İLİŞKİLER 17 Mayıs 2017
192b OKUNMA     983 PAYLAŞIM

Eşcinsel Evliliklerdeki ''Karı-Koca'' Sorunsalı Konusunda Merakınızı Giderebilecek Bir Yazı

Genellikle eşcinselliği, heteroseksüel ilişki normlarıyla değerlendirdiğimiz için evlilik denince ilk olarak aklımıza karı ve koca kavramı geliyor. İşte tam da bu konuda Sözlük yazarı ''vardevela'', aydınlatıcı bir yazı yazmış.
iStock.com


eğer iki erkeğin beraber yaşamasından bahsediyorsak, ortada iki büllük olduğu ve kuku olmadığı için ilk akla gelen kim kimi düzüyordur.

aktif gay, pasif gay 

aktif gay ve pasif gay uydurma kavramlardır. bir insan mutlak aktif veya mutlak pasif olmaz. ayrıca her ilişkinin de kendine ait dinamiği vardır. yağni bir adam ilk sevgilisinde sürekli aktif olurken, bir sonraki sevgilisinde sürekli olarak pasif olabilir.

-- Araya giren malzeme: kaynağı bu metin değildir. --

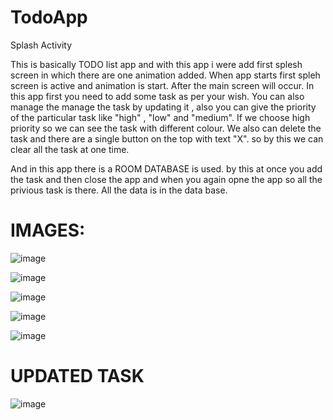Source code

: # TodoApp
Splash Activity

This is basically TODO list app and with this app i were add first splesh screen in which there are one animation added.
When app starts first spleh screen is active and animation is start.
After the main screen will occur. In this app first you need to add some task as per your wish.
You can also manage the manage the task by updating it , also you can give the priority of the particular task like "high" , "low" and "medium".
If we choose high priority so we can see the task with different colour.
We also can delete the task and there are a single button on the top with text "X". so by this we can clear all the task at one time.

And in this app there is a ROOM DATABASE is used.
by this at once you add the task and then close the app and when you again opne the app so all the privious task is there.
All the data is  in the data base.


# IMAGES:

![image](https://github.com/Sagar20042004/TodoApp/assets/98373145/b35b2364-7451-460a-92ee-21fc30a80851)

![image](https://github.com/Sagar20042004/TodoApp/assets/98373145/92ea88c4-e981-487d-9b16-f83b46ed6cd3)

![image](https://github.com/Sagar20042004/TodoApp/assets/98373145/d988de18-8ab2-4765-827e-bfd3f84cca35)

![image](https://github.com/Sagar20042004/TodoApp/assets/98373145/cac5110c-1185-4e20-b064-6b932eddf872)

![image](https://github.com/Sagar20042004/TodoApp/assets/98373145/c650c0ed-cb8a-4c7c-9002-29c27ea9aa50)

# UPDATED TASK

![image](https://github.com/Sagar20042004/TodoApp/assets/98373145/be17c507-d2fd-4664-b6ea-474a115ec07a)
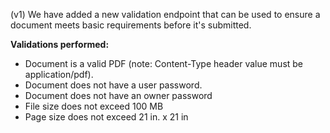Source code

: (v1) We have added a new validation endpoint that can be used to ensure a document meets basic requirements before it's submitted.

**Validations performed:**
- Document is a valid PDF (note: Content-Type header value must be application/pdf).
- Document does not have a user password.
- Document does not have an owner password
- File size does not exceed 100 MB
- Page size does not exceed 21 in. x 21 in
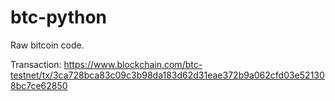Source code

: # btc-python
Raw bitcoin code.


Transaction: https://www.blockchain.com/btc-testnet/tx/3ca728bca83c09c3b98da183d62d31eae372b9a062cfd03e521308bc7ce62850
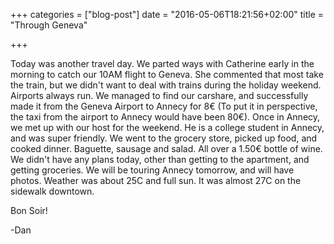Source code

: +++
categories = ["blog-post"]
date = "2016-05-06T18:21:56+02:00"
title = "Through Geneva"

+++

Today was another travel day. We parted ways with Catherine early in the morning to catch our 10AM flight to Geneva. She commented that most take the train, but we didn't want to deal with trains during the holiday weekend. Airports always run. We managed to find our carshare, and successfully made it from the Geneva Airport to Annecy for 8€ (To put it in perspective, the taxi from the airport to Annecy would have been 80€). Once in Annecy, we met up with our host for the weekend. He is a college student in Annecy, and was super friendly. We went to the grocery store, picked up food, and cooked dinner. Baguette, sausage and salad. All over a 1.50€ bottle of wine. We didn't have any plans today, other than getting to the apartment, and getting groceries. We will be touring Annecy tomorrow, and will have photos. Weather was about 25C and full sun. It was almost 27C on the sidewalk downtown.

Bon Soir!

-Dan
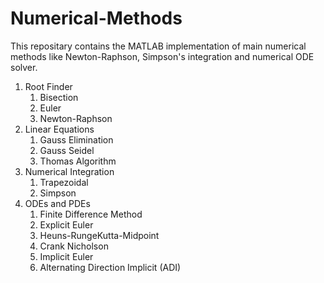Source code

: # Numerical-Methods
This repositary contains the MATLAB implementation of main numerical methods like Newton-Raphson, Simpson's integration and numerical ODE solver.
1. Root Finder
	1. Bisection
	2. Euler
	3. Newton-Raphson
2. Linear Equations
	1. Gauss Elimination
	2. Gauss Seidel
	3. Thomas Algorithm
3. Numerical Integration
	1. Trapezoidal
	2. Simpson
4. ODEs and PDEs
	1. Finite Difference Method
	2. Explicit Euler
	3. Heuns-RungeKutta-Midpoint
	3. Crank Nicholson
	4. Implicit Euler
	5. Alternating Direction Implicit (ADI)
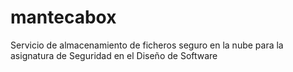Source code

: # mantecabox
Servicio de almacenamiento de ficheros seguro en la nube para la asignatura de Seguridad en el Diseño de Software
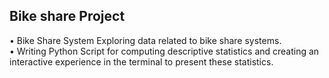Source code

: Bike share Project
---------------------
• Bike Share System Exploring data related to bike share systems.                     
• Writing Python Script for computing descriptive statistics and creating an interactive experience in the terminal to present these statistics.
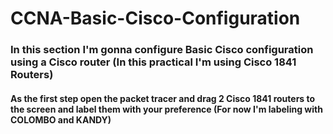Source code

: # **CCNA-Basic-Cisco-Configuration**
### In this section I'm gonna configure Basic Cisco configuration using a Cisco router (In this practical I'm using Cisco 1841 Routers)

#### As the first step open the packet tracer and drag  2 Cisco 1841 routers to the screen and label them with your preference (For now I'm labeling with **COLOMBO** and **KANDY**)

peki aktifin canı can da pasifin ki patlıcan mı?

bağzı çiftlerde rol dağılımının tek taraflı olması, tatmin edici bir cinsel hayat sürmeye engel değildir. mutlu mesut devam ederler. bağzı çiftler birbirimize yetmeliyiz diye düşünürler ve ilişkideki her iki taraf da hem aktif hem pasif olur. bağzı çiftler ise, ilişkilerini üç kişilik yaşarlar. dışardan aktif veya pasif ithal ederler. dediğim gibi her ilişkinin kendine ait dinamiği vardır.

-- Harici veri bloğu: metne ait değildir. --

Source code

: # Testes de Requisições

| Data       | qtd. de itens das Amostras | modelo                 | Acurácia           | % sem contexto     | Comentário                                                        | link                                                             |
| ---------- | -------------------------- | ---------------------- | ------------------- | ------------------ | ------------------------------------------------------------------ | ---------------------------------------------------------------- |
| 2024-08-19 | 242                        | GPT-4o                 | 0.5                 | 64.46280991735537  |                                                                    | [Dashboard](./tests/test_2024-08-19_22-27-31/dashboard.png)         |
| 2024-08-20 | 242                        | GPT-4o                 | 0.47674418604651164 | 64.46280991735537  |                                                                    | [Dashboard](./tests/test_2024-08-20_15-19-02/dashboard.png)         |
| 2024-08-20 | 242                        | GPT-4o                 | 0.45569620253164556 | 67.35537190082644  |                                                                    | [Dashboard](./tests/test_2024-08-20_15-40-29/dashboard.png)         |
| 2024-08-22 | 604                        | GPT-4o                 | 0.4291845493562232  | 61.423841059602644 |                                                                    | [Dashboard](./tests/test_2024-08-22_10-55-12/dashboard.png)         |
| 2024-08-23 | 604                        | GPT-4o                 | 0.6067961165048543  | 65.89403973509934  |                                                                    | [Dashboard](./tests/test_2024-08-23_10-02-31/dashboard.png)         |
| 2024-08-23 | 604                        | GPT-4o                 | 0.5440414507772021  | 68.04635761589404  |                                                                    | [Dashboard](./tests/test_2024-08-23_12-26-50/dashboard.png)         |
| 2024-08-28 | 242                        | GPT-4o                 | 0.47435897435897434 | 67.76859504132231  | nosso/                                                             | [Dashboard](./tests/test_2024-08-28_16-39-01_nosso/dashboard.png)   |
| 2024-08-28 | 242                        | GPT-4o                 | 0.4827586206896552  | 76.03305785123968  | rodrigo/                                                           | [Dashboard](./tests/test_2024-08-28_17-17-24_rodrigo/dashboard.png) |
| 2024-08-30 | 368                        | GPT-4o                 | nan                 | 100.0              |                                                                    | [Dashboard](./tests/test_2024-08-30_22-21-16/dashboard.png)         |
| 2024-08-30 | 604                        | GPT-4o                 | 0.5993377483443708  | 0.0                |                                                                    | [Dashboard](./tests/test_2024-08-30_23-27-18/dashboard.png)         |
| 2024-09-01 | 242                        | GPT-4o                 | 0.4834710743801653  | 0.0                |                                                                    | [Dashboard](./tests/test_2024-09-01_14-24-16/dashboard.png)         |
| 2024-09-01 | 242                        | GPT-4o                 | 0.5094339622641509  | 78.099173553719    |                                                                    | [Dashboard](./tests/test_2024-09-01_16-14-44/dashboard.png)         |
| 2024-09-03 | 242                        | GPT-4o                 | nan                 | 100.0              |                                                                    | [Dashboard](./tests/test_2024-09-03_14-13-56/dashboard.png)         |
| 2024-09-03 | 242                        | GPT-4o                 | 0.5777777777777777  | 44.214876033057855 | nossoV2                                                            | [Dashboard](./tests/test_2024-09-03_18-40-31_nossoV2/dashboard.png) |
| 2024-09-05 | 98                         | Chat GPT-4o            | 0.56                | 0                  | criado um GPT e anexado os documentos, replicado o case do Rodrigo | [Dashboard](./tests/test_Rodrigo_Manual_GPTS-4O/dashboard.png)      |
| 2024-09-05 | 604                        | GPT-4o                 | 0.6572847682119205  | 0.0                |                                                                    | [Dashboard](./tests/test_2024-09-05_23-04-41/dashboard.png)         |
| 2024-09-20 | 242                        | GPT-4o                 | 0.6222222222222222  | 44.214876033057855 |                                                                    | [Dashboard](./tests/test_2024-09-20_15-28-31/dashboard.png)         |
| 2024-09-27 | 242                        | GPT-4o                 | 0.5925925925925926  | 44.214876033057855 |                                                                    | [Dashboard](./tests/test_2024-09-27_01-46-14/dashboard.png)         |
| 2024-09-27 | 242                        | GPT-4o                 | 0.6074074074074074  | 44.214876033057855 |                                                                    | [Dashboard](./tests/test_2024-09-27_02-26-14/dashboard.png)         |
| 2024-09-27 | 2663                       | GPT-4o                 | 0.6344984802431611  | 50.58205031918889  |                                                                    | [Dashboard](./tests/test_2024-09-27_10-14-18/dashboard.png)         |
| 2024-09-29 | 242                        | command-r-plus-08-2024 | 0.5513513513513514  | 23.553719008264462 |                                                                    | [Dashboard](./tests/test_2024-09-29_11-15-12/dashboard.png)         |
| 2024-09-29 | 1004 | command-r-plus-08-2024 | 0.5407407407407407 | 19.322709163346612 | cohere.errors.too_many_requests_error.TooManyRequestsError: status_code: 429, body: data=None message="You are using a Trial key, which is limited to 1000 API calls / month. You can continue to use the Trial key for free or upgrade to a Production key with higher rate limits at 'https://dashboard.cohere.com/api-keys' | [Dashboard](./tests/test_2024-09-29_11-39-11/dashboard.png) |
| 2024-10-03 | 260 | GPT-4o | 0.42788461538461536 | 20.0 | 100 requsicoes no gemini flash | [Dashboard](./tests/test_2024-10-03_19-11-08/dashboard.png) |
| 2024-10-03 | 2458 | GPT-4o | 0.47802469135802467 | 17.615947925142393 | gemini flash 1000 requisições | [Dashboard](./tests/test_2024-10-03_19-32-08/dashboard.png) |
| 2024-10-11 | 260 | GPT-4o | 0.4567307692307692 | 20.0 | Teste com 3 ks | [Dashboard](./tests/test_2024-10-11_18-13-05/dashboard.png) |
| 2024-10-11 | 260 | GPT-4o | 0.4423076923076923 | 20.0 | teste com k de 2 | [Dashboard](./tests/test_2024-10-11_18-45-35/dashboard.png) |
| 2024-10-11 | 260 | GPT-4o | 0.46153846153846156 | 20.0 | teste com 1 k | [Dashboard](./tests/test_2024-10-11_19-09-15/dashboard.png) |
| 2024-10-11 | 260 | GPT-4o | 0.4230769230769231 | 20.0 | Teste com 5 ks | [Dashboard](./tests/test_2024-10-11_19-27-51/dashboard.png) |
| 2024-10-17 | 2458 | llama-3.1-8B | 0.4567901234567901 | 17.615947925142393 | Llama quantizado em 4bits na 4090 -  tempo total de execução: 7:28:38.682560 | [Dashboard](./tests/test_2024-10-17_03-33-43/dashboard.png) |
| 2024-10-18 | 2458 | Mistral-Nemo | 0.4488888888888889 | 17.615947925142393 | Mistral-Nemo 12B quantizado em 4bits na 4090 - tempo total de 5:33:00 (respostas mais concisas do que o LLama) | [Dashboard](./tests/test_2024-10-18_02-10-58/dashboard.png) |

bana üçlü ilişki çok zor geliyor. kadın erkek ilişkisi boka sarmış iken, iki erkeğin birlikte yaşaması çok zor iken, üç erkeğin uzun süreli bir ilişki kurması çok çok zor bir ihtimalmiş gibi duruyor. bunu yüzüne gözüne bulaştırmadan yürütebilecek entelektüel birikime, ahlağa ve empatiye toplumsal olarak sahip olduğumuzu düşünmüyorum.

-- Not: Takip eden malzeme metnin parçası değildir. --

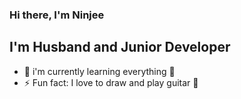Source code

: ### Hi there, I'm Ninjee 

## I'm Husband and Junior Developer
- 🌱 i'm currently learning everything 🤣
- ⚡ Fun fact: I love to draw and play guitar 🎼
 
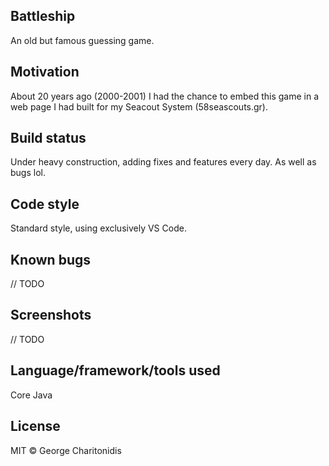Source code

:## Battleship

An old but famous guessing game.

## Motivation

About 20 years ago (2000-2001) I had the chance to embed this game in a web page I had built for my Seacout System (58seascouts.gr).

## Build status

Under heavy construction, adding fixes and features every day. As well as bugs lol.

## Code style

Standard style, using exclusively VS Code.

## Known bugs

// TODO

## Screenshots

// TODO

## Language/framework/tools used

Core Java

## License

MIT © George Charitonidis
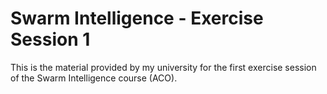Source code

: # Swarm Intelligence - Exercise Session 1

This is the material provided by my university for the first exercise session of the Swarm Intelligence course (ACO).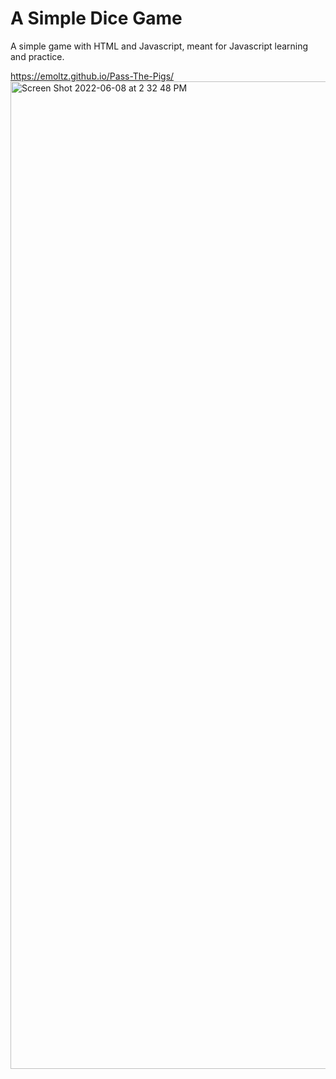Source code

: # A Simple Dice Game
A simple game with HTML and Javascript, meant for Javascript learning and practice.


https://emoltz.github.io/Pass-The-Pigs/
<img width="1580" alt="Screen Shot 2022-06-08 at 2 32 48 PM" src="https://user-images.githubusercontent.com/33405530/172691066-e07c3092-d5a2-4d6a-8094-ce40690ca609.png">
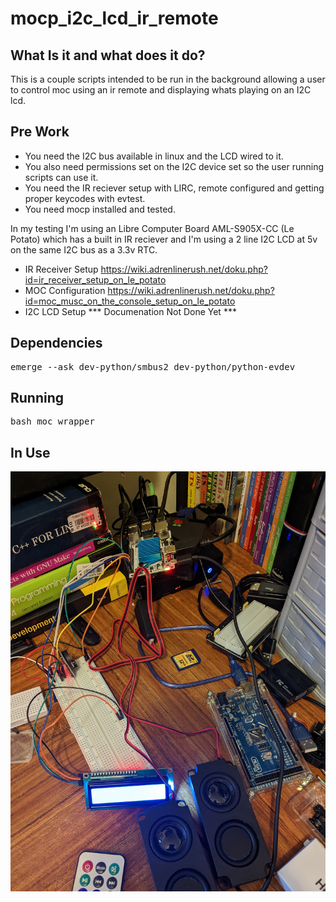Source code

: # mocp_i2c_lcd_ir_remote

## What Is it and what does it do?

This is a couple scripts intended to be run in the background allowing a user to control moc using an ir remote and displaying whats playing on an I2C lcd.

## Pre Work ##

* You need the I2C bus available in linux and the LCD wired to it.  
* You also need permissions set on the I2C device set so the user running scripts can use it. 
* You need the IR reciever setup with LIRC, remote configured and getting proper keycodes with evtest.
* You need mocp installed and tested.  

In my testing I'm using an Libre Computer Board AML-S905X-CC (Le Potato) which has a built in IR reciever and I'm using a 2 line I2C LCD at 5v on the same I2C bus as a 3.3v RTC.

* IR Receiver Setup https://wiki.adrenlinerush.net/doku.php?id=ir_receiver_setup_on_le_potato
* MOC Configuration https://wiki.adrenlinerush.net/doku.php?id=moc_musc_on_the_console_setup_on_le_potato
* I2C LCD Setup *** Documenation Not Done Yet ***

## Dependencies ##

<pre>
emerge --ask dev-python/smbus2 dev-python/python-evdev
</pre>

## Running ##

<pre>
bash moc_wrapper
</pre>

## In Use ##

![Img](PXL_20230505_124147575.jpg)
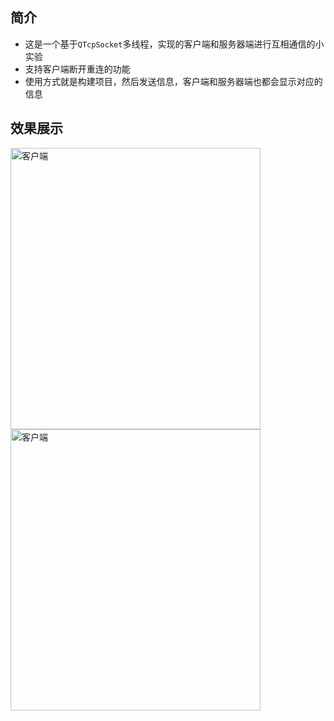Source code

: ## 简介
- 这是一个基于`QTcpSocket`多线程，实现的客户端和服务器端进行互相通信的小实验
- 支持客户端断开重连的功能
- 使用方式就是构建项目，然后发送信息，客户端和服务器端也都会显示对应的信息



## 效果展示

<img src="https://bu.dusays.com/2024/11/11/6731be62b9d66.png" alt="客户端" width="400" height="450">


<img src="https://bu.dusays.com/2024/11/11/6731be63f402c.png" alt="客户端" width="400" height="450">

insanların sınır karakollarında, madenlerde bozuk para gibi harcandığı; sayıştay raporlarının fellik fellik kaçırıldığı, şeffaflığın yerine riyanın hakim olduğu; asgari ücret 891 lira iken, tanesi bin liraya bardak alınmasını, 10 bin liraya klozet alınmasını hoşgörüyle yaklaşan açgözlü bir toplumda, üç erkeğin hakkaniyet içeren bir ilişki yürütmelerini beklemek biraz saflık oluyor.


sosyal roller

kadınlık ve erkeklik, sadece yatakta düzme ve düzülme ile ilgili değildir. aynı zamanda sosyal hayatta da rollerin paylaşımı vardır. ve bu roller öğrenilir. misal eskiden hindistan'da ölen kocaları ile beraber yakılacak olan kadınlara, yanmaktan korkmamayı öğretmek için pilavı pişerken serçe parmakları ile karıştırtmaları gibi. canice ve saçma gelebilir. ancak karı ve kocanın görevleri diye tanımladığımız şeyler de çok mantıklı değildir. misal iş yerinde elektronik kaynak makinesini kullanan adam, eve geldiğinde hepi topu iki düğmesi olan ve çalıştırması gayet basit olan bulaşık makinesinin karşısında mala bağlar. kabiliyeti olmadığından değil, mala bağlaması gerektiğini öğrendiği için böyle yapar. eşcinsel ilişkide kafa karıştıran hususlardan biri budur. sosyal rollerdeki paylaşımın, yataktaki rollerle çakışmasını beklemek. ancak bu çakışma, iki galaksinin birbirinin içerisinden geçerken, birbirlerine çarpma olasılığı kadardır.


iktidarın paylaşımı

iktidar tek başına kötü değildir. can sıkıcı olan iktidarın değişmezliğidir. iktidar kavramı ile oynamak, eşcinsel alt kültürün en sevdiği konulardan biridir. iktidar kavramının içini boşaltır, yeniden kurgular, kurguladığını ters yüz eder ve sonra altını oyar.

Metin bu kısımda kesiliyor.